We should be competitive in the 50 over version as well, and should be looking to make the final there.
But the key issue, as it always will be, involves getting to #1 in the Test rankings and, once we have, staying there.
That means, for mine, getting to the point where we’ve got our strongest side on the park, with adequate cover for each position and allowances for differing playing conditions.
If there’s one lesson to be learned from the position England currently find themselves in, it’s the need to have a reasonably strong squad with adequate and reasonably experienced reserves.
Using this eleven as the basis for that squad, we want two backup openers, someone who could slot into Three or Four, someone for Five or six, cover for the ‘keeper, three backup quicks with a couple of roles covered between then, a reserve offie, a potential leggie (bearing in mind that it might be Smith) and a left arm tweaker other than Clarke.
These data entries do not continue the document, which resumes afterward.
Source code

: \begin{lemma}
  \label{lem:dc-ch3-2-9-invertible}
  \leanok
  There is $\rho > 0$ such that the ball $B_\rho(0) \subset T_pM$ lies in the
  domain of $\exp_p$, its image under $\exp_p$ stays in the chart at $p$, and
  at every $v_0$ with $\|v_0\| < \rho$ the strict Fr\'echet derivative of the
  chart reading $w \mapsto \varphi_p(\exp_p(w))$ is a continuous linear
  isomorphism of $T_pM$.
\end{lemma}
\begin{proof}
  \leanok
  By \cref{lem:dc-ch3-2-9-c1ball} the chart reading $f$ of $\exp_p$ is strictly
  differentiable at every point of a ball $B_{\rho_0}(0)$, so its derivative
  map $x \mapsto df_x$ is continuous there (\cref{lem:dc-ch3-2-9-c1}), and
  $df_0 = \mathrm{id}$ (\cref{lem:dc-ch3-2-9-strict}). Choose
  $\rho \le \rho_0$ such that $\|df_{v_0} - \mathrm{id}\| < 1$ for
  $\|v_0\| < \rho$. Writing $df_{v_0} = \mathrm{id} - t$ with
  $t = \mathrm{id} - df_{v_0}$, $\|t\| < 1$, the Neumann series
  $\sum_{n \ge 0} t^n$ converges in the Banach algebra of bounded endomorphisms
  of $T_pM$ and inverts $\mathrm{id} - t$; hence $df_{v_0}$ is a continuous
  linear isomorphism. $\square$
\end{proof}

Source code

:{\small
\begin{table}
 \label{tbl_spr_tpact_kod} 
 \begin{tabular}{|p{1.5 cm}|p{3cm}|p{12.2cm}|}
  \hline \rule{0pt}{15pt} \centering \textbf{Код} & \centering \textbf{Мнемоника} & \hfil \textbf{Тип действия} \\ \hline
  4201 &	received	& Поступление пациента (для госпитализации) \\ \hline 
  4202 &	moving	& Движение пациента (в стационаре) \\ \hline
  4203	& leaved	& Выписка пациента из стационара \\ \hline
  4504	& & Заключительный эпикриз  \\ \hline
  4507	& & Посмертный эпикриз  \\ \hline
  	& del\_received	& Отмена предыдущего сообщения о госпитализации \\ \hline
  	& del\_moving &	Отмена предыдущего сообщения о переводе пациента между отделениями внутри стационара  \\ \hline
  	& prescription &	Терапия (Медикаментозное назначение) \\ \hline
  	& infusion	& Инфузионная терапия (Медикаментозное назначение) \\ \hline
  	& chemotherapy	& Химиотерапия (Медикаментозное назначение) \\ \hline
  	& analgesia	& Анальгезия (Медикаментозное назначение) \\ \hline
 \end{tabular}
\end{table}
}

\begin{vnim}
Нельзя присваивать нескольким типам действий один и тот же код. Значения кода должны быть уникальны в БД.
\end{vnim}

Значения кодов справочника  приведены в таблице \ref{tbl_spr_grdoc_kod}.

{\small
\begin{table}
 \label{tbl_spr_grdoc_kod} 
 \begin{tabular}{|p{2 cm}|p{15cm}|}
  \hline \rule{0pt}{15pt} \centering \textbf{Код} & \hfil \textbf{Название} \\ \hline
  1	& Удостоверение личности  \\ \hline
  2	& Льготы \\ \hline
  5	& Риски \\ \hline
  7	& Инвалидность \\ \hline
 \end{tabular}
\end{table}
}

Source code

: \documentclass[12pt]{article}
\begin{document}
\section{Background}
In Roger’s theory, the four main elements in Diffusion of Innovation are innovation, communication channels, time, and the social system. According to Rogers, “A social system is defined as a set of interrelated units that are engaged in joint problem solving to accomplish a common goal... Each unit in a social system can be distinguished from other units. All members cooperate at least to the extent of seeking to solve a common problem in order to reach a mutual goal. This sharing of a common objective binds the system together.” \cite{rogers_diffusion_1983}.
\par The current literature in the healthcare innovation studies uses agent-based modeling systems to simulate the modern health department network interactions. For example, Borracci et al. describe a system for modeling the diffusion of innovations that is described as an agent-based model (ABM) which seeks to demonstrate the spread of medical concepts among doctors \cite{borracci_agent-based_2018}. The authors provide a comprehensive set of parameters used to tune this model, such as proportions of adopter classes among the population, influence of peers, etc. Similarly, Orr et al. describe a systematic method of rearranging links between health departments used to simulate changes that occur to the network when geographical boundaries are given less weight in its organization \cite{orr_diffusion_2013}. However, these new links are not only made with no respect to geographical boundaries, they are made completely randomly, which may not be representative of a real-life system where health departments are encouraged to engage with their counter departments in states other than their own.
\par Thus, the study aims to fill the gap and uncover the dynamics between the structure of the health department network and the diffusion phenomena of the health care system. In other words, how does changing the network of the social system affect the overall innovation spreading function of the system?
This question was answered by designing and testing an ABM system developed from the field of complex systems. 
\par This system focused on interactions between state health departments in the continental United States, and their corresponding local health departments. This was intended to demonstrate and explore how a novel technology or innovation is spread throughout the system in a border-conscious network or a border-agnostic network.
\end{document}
Do a head count out of that lot and you’re looking at a group of around twenty, drawn from six Shield squads, which would number somewhere between twenty and thirty players. Say one hundred and twenty regular first class players, and that’s one in six playing, on the verge of playing, or with an outside chance of playing, for Australia.
One in six, or thereabouts.
So, if we’re looking to go on from here, hit the top of the rankings and stay there, we need to ensure that the Shield is the strongest competition we can organise. It has to be hard fought, and it needs to be played on surfaces that aren’t too far removed from Test cricket.
Shield cricket should have batsmen amassing substantial scores against bowlers who are looking to insert themselves in the pecking order when it comes to Australian selection. They need to be doing that on wickets that offer pace and bounce on Day One, flatten out on Days Two and Three and start to take turn on Day Four.
We should be taking a serious look at playing Shield games over five days.
Ironically, one thing that will make that possible is a continuation of this season’s major innovation, playing the interstate one-day series in a block in one capital city. It doesn’t always have to be Sydney, and it probably doesn’t actually need to be a capital city, but the notion of the interstate one-daters as a pre-season comp has definite merit and is worth persisting with.
It serves as a warm-up for the Shield, which runs nicely into the Test series, and since we’re going to be burdened with a Big Bash into the foreseeable future, at least it slots nicely in towards the limited overs side of the international calendar.
And, as far as the emerging players are concerned, we need the up and coming quicks to be working on their batting through that time when their bowling workloads are being strictly managed.
We need to have all batsmen working on being able to bowl something reasonably well. Doesn’t have to be particularly flash, just an ability to land something reasonable on a fairly consistent basis, hopefully with a variation thrown in.
Every player in every squad under the age of twenty-five should also be working towards gaining professional, academic or tradesman qualifications so that they have definite prospects for life after cricket. These things should be a conscious effort on the part of the various State bodies as a way on ensuring the talent isn’t being drawn away by the football codes, which can offer bigger money at an earlier stage in the athlete’s career.
And, whatever we do, when all that starts to sound a little bit too close to routine and mundane, and we’re tempted to do something fancy, we need to give ourselves a pinch, and adopt a constant mantra of Keep it simple, stupid.
Oh, and nothing resembling a thirty-eight page document outlining the dietary requirements, thank you very much.